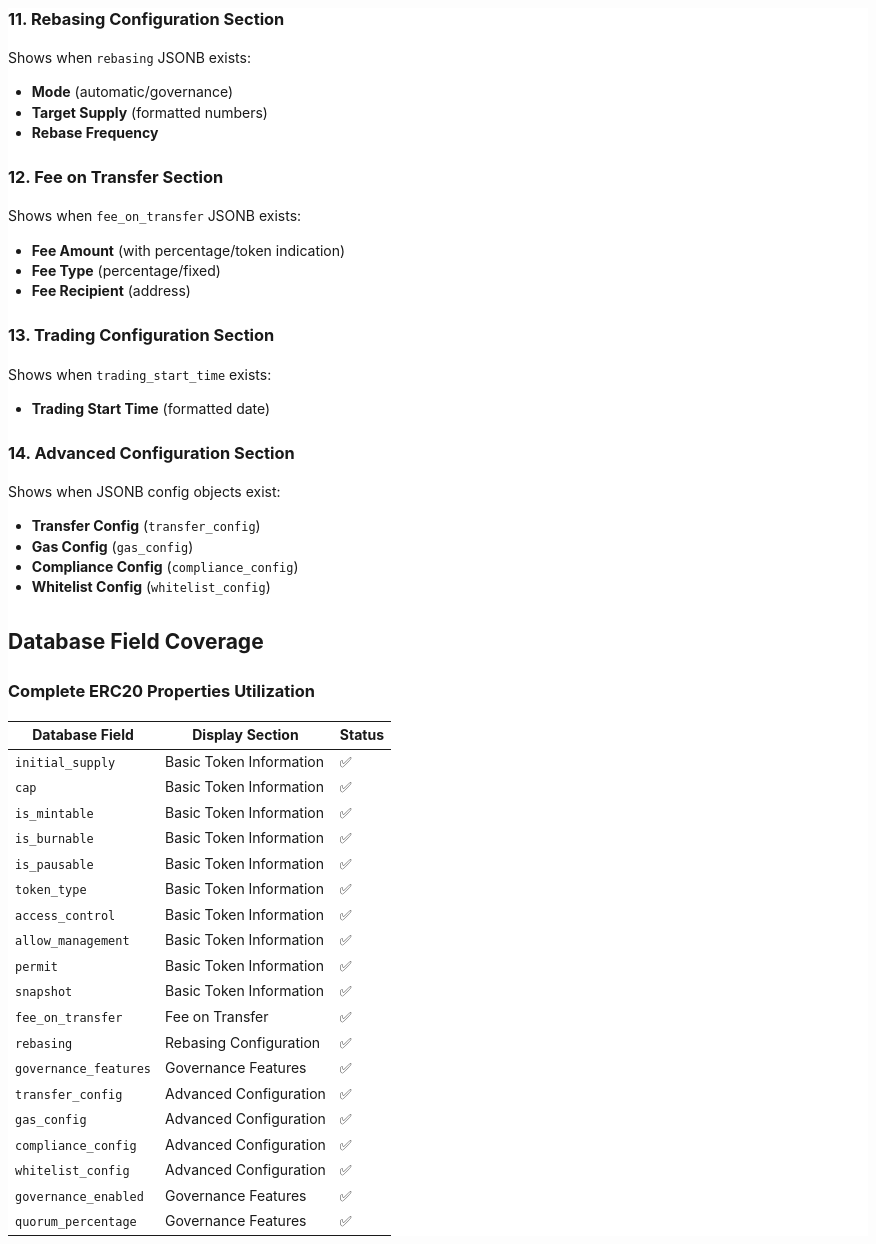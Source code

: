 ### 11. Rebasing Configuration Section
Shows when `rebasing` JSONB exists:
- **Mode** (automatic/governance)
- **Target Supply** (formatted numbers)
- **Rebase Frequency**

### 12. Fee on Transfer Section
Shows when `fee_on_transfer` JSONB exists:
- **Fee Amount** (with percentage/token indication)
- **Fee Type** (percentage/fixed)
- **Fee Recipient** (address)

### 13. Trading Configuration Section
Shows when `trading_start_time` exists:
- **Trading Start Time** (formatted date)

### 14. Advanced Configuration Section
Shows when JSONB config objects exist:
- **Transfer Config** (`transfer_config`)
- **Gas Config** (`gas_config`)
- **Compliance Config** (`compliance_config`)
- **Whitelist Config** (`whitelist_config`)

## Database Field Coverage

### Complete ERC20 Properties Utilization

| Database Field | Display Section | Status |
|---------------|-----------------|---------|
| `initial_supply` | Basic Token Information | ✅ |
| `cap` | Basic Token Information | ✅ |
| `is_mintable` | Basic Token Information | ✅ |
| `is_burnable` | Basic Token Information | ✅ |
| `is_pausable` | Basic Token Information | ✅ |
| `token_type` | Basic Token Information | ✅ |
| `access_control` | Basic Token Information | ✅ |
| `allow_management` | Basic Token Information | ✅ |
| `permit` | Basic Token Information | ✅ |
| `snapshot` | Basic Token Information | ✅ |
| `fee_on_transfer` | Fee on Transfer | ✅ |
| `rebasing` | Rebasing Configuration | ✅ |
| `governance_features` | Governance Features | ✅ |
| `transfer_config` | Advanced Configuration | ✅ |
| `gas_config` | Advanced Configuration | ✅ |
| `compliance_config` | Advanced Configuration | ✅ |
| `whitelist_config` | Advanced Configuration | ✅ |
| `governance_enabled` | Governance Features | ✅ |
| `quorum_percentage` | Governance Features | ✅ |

· · ·

● **Exercise**: Copy out all the entries exactly. Images stay out of the copy.

● **Response to the task**:
Source code

: ### 11. Rebasing Configuration Section
Shows when `rebasing` JSONB exists:
- **Mode** (automatic/governance)
- **Target Supply** (formatted numbers)
- **Rebase Frequency**

### 12. Fee on Transfer Section
Shows when `fee_on_transfer` JSONB exists:
- **Fee Amount** (with percentage/token indication)
- **Fee Type** (percentage/fixed)
- **Fee Recipient** (address)

### 13. Trading Configuration Section
Shows when `trading_start_time` exists:
- **Trading Start Time** (formatted date)

### 14. Advanced Configuration Section
Shows when JSONB config objects exist:
- **Transfer Config** (`transfer_config`)
- **Gas Config** (`gas_config`)
- **Compliance Config** (`compliance_config`)
- **Whitelist Config** (`whitelist_config`)

## Database Field Coverage

### Complete ERC20 Properties Utilization

| Database Field | Display Section | Status |
|---------------|-----------------|---------|
| `initial_supply` | Basic Token Information | ✅ |
| `cap` | Basic Token Information | ✅ |
| `is_mintable` | Basic Token Information | ✅ |
| `is_burnable` | Basic Token Information | ✅ |
| `is_pausable` | Basic Token Information | ✅ |
| `token_type` | Basic Token Information | ✅ |
| `access_control` | Basic Token Information | ✅ |
| `allow_management` | Basic Token Information | ✅ |
| `permit` | Basic Token Information | ✅ |
| `snapshot` | Basic Token Information | ✅ |
| `fee_on_transfer` | Fee on Transfer | ✅ |
| `rebasing` | Rebasing Configuration | ✅ |
| `governance_features` | Governance Features | ✅ |
| `transfer_config` | Advanced Configuration | ✅ |
| `gas_config` | Advanced Configuration | ✅ |
| `compliance_config` | Advanced Configuration | ✅ |
| `whitelist_config` | Advanced Configuration | ✅ |
| `governance_enabled` | Governance Features | ✅ |
| `quorum_percentage` | Governance Features | ✅ |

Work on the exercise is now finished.